Charging Ahead on the Road to Zero Emissions

Richard Baker, CEO of GeoSpock

The UK transport sector contributes more to carbon emissions than any other. It’s therefore no surprise that the government is encouraging more people to switch to electric vehicles (EVs). In February, the UK government brought forward their ban on new petrol, diesel or hybrid cars from 2040 to 2035, paving the way for greater adoption of hybrids and EVs that run on cleaner energy.  

However, it is not that simple – the EV transition strategy lacks a few crucial pieces. 

Deloitte has estimated that the global EV market will reach a tipping point by 2022, when the cost of ownership of an electric vehicle will be on par with the internal combustion engine (ICE). Unfortunately, it could also result in a supply gap of almost 14 million EVs in 2030, undermining government efforts.  

The aim is clear – moving toward the electrification of the private and public road transport sectors. However, there’s still a long way to go and many things to consider.

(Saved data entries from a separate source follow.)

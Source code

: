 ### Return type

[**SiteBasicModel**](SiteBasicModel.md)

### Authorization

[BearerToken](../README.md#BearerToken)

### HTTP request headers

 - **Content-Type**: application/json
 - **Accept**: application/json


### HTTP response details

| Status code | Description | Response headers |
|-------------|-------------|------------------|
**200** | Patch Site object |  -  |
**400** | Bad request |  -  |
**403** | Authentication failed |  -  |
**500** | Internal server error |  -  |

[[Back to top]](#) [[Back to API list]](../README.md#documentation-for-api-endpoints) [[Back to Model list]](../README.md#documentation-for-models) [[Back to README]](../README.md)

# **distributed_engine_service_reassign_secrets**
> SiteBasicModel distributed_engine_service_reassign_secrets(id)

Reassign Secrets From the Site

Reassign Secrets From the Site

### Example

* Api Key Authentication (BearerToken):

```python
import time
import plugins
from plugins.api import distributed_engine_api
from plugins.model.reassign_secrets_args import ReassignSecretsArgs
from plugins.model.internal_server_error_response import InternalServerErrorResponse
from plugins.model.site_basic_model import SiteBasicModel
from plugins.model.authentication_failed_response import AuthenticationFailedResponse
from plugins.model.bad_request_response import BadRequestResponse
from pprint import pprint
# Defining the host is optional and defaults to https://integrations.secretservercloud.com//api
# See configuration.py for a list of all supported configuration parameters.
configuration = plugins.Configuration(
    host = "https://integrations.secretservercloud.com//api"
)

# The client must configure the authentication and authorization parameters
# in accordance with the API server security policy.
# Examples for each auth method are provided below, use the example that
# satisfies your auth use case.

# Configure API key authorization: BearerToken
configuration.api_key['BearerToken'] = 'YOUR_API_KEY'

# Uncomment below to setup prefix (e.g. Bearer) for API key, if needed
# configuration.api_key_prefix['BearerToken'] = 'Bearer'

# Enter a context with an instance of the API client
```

Complexities of a national charging infrastructure 

In January 2020, a new Ipsos Global study revealed that consumers ranked the location and availability of charging stations as one of the biggest barriers to EV adoption. To address this, the Conservative government made a £500 million election commitment to expand the ‘fast-charging network’. This could lead to a substantial improvement from the 15,500 chargers / 26,500 plugs which are present, according to Zapmap. However, compare that to the 8,400 fuel stations and 68,000 pumps currently in the UK, and we have a better understanding of the current situation.

If we accept that the number of charging stations has to increase, and that the government is reacting, we must consider their location. Choosing the best sites are complex due to competing factors such as local grid constraints and EV ownership density. Unlike traditional refilling at petrol stations, it’s not a one-size-fits-all system. The type of charge point best suited to each location will depend on the profile of each area and the driving habits of EV users within it.  

The wide range of charging speeds, and potentially long recharge times, means EV charging infrastructure needs to fit alongside existing driving behaviours and activities. If, for example, the majority of EV drivers prefer to charge up their vehicles while they do Saturday’s shopping in a particular district, then that is vital data for charge point locations.  

Charge points as data goldmines 

Operational data on charging – such as time of day, charge duration, the amount of power delivered and what type of connector was used – is now collected in conjunction with commercial data related to payment methods and transaction amounts. In addition, modern EVs are far more digitally enabled than traditional vehicles, constantly recording high volumes of additional spatial data during the day. 

Taking into account all the different variables makes it a delicate balancing act to decide what the demands are for drivers – whether visiting any given neighbourhood supermarket or central business district car park now, or in the future. That’s where the power of geospatial data will help. This can highlight unique usage patterns in specific areas and shed light on which is the best route to take when it comes to EV infrastructure investment. Once you have a clear picture of charging use and behaviour in a particular location, you can remove a lot of the guesswork from charging infrastructure decisions. 

The “overpowered” elephant in the room  

We are in the energy age – every nation is looking to fill the void left by fossil fuels and make efficient, future-proof decisions. As EVs become more widespread, electrical demand will grow and, on current estimations, outstrip the capacity of local power grids. This in turn will force EV charging networks to compete with each other in infrastructure projects for electricity. 

There is also concern over electrifying public transport. UK buses and trains are due a complete overhaul, purely from an efficiency standpoint. Factor in electrification, and the public transport network needs huge and ongoing investment if it is to meet modern and future demands. 

The UK government has set bold and welcome plans for EVs. It is the first step in making the UK transport industry fit for purpose. However, simply banning or phasing out old, inefficient vehicles and expecting private companies to develop new technology to fill the void will not suffice. 

We need to make decisions that will benefit us, not just for the here and now, but for the unforeseeable future. Building charging points is to be lauded, but what happens if the technology is made redundant, or if public habits change? Instead, the government must look to invest in data, creating a holistic transport hub to understand activity and trends in the industry. Only then can we make informed, real-time decisions and ensure the national move to electrification is moving forward in the most efficient and flexible way possible.